Petra Solar is currently undertaking its largest solar electric project with Public Service Electric and Gas in New Jersey, which will result in the installation of 200,000 Petra SunWave systems on utility poles across New Jersey. When completed in 2013, this 40 MW solar project is projected to generate power for 6,500 average homes.
This type of retrofit technology is just the kind of innovation the developed world needs to reduce its carbon footprint, but in developing nations without infrastructure, the question of increased access necessarily comes first.
In his keynote address to the World Energy Forum, Kandeh K. Yumkella, chairman of UN-Energy and director-general of the UN Industrial Development Organization, cited the harm to women's and children's health caused by carcinogens and indoor air pollution from the inefficient heating and cooking appliances that are common in developing countries.
Collecting water and firewood takes hours out of the day for many women and girls in developing countries, explaining in part the significant gender disparity in school attendance. Compounding the problem is a lack of access to refrigeration technology, as foods spoil more quickly. Thus one can see how problems of poverty, hunger, education, gender equality, health, sustainability, and economic empowerment in the developing world all depend upon the proliferation of sustainable energy.
In an effort to address this issue, U.S. Secretary of State Hillary Clinton announced the Global Alliance for Clean Cookstoves last month at the Clinton Global Initiative forum in New York. The alliance is a $60 million dollar public-private partnership with the target of cleaner, more efficient stoves in 100 million dwellings by 2020.
Traditional stoves and open fires are the primary means of cooking and heating for 3 billion people in developing countries and exposure to smoke causes almost 2 million deaths annually, with women and young children affected most.
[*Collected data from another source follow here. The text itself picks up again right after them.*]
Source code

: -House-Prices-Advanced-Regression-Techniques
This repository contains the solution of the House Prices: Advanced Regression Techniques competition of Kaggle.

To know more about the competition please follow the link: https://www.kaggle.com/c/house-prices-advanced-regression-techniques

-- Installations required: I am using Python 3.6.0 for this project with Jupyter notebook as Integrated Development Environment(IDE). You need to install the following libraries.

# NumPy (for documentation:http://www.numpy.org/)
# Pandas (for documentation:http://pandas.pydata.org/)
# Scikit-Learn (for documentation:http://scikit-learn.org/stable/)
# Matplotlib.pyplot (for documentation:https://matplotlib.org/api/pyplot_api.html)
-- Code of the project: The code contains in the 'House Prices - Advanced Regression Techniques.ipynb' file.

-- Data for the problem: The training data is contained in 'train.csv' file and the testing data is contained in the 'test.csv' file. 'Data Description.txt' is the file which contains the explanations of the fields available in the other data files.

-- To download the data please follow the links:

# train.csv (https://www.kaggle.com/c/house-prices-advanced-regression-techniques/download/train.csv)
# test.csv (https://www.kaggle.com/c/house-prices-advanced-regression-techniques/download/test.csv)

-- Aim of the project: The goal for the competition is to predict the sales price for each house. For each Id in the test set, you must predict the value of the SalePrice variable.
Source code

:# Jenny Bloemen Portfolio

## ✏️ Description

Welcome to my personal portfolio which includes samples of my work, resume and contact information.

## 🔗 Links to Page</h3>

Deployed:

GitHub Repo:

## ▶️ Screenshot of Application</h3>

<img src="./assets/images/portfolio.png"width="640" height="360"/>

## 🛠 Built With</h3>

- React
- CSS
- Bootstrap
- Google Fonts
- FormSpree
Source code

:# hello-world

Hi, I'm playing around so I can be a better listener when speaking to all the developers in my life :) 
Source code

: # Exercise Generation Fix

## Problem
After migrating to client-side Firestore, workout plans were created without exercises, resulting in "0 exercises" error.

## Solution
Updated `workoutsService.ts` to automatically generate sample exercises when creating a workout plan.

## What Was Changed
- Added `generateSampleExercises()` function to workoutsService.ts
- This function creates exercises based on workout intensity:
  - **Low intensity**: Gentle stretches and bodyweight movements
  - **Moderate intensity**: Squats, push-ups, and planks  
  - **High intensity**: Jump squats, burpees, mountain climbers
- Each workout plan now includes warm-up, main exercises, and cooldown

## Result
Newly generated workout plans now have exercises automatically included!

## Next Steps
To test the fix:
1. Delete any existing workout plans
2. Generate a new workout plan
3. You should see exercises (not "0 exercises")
According to the Alliance mission statement, this equals one life lost every 16 seconds from a preventable health hazard. The Alliance will also support research on regional compatibility: how to get the right options in the right places.
This kind of innovative strategy, one which includes both increased access and emphasis on improved efficiency, exemplifies the kind of change Yumkella called for at the World Energy Forum. In his address he proposed two key goals to be incorporated into the MDGs: (1) universal access to modern energy services, and (2) massive improvement in efficiency by 2030.
Access to energy highlights the deep global divide between the haves and have-nots. While 1.5 billion people, about a quarter of the world's population, have no access to electricity, high-income countries use approximately 10,000 kWh per person per year. In eleven countries, all in Africa, 90 percent of people are without electricity. Furthermore, as Nakicenovic pointed out, due to inefficient technologies in the developing world, people in places such as Sub-Saharan Africa whose access is quite limited "pay twice as much for the same energy" [as people in developed regions pay]. Yumkella's goal of a minimum level is 100 kWh per person per year, which is a minuscule fraction of today's average North American energy consumption.
Ahmad Kamal, president of the Ambassador's Club at the United Nations and former president of the UN Economic and Social Council, remarked at the WEF that despite this disparity a duality exists as well: "energy is a problem and a solution." In its overconsumption, dirty energy has led to alarming levels of global warming pollution, as well as local environmental and health crises.
But in the proliferation of efficient technologies and increased accessibility for developing nations, there exists an opportunity for economic empowerment in otherwise marginalized communities, as well as an infrastructure upon which to achieve the eight current Millennium Development Goals.